CEO Bob Iger’s contract extension set a finite date for his retirement. Iger has set the tone on digital, saying “yes” to Steve Jobs and iTunes in 2005 just days after becoming CEO and later signing off on big digital investments like Playdom and Club Penguin, while recognizing that a considerable part of the value of acquiring Marvel Entertainment would be in its digital assets. Iger has yet to crack making a profit from the Disney Interactive Media Group, where Jimmy Pitaro and John Pleasant continue to whittle down losses while nudging up its revenue but the group remains the most consistent underperformer at Disney.
During the company’s Q4 earnings call, CEO Bob Iger said the company gets more than $1 billion from digital revenue, but he wouldn’t be more specific. (That excludes excludes theme park sales, which would bring it well beyond $2 billion.) The Digital Interactive Media Group, which includes Disney.com, Club Penguin, mobile and games, accounted for $982 million in revenue for fiscal year 2011 (with losses of $308 million).

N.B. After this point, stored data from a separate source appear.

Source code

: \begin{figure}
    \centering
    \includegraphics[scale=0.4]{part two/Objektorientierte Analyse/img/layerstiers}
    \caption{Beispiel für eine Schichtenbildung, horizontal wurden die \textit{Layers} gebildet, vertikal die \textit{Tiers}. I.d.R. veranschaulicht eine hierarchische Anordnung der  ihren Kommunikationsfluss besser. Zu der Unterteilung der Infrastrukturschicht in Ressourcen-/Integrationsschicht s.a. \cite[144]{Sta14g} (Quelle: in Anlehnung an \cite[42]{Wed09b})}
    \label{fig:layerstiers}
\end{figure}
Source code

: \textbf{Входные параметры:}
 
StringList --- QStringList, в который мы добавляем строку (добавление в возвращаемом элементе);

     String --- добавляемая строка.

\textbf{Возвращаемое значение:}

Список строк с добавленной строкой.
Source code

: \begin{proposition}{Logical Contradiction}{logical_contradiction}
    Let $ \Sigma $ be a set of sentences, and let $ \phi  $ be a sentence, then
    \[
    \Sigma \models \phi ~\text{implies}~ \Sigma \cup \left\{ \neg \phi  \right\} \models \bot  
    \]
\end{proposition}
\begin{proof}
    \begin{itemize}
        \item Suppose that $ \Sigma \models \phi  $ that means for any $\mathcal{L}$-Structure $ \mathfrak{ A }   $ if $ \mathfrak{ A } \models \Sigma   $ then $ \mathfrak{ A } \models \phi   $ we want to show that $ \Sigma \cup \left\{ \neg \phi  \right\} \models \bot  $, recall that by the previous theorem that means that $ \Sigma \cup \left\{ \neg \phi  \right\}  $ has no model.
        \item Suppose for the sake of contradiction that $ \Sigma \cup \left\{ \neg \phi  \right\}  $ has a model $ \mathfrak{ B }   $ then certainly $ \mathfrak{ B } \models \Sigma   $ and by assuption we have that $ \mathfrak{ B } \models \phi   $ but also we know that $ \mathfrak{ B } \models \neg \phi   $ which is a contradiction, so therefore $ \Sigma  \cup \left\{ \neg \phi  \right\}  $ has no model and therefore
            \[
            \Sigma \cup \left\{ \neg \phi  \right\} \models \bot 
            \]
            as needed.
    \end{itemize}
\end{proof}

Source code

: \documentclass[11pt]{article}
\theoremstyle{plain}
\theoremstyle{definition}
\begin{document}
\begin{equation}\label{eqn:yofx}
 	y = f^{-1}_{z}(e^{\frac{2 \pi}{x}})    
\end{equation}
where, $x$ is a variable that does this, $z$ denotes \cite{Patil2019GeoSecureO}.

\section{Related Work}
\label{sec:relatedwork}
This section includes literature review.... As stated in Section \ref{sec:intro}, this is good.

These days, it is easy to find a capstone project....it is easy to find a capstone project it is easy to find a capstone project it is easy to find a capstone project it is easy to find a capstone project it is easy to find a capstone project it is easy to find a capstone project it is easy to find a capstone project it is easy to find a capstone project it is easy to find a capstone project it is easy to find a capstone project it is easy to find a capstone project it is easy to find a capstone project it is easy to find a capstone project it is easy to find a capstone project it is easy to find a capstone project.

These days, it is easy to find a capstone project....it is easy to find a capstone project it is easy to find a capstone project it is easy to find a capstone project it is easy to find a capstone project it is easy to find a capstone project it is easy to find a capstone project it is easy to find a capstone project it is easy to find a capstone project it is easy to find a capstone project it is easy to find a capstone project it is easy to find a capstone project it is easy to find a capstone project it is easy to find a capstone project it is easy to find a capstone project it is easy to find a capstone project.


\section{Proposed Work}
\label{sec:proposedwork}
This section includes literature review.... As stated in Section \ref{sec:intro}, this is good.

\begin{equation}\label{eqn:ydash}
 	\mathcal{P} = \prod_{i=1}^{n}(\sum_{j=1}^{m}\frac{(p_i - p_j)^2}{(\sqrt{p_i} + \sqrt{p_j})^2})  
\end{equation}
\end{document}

The group does not include digital revenue from ESPN, ABC or Marvel; it does include console games. Iger described the income from off-network sales as “relatively modest” compared to overall revenues. It’s hard to believe Disney is producing less digital revenue than its media peers so we are inclined to believe the amount was closer to $1.2 billion or more. But, without confirmation, will have to go by Iger’s comments.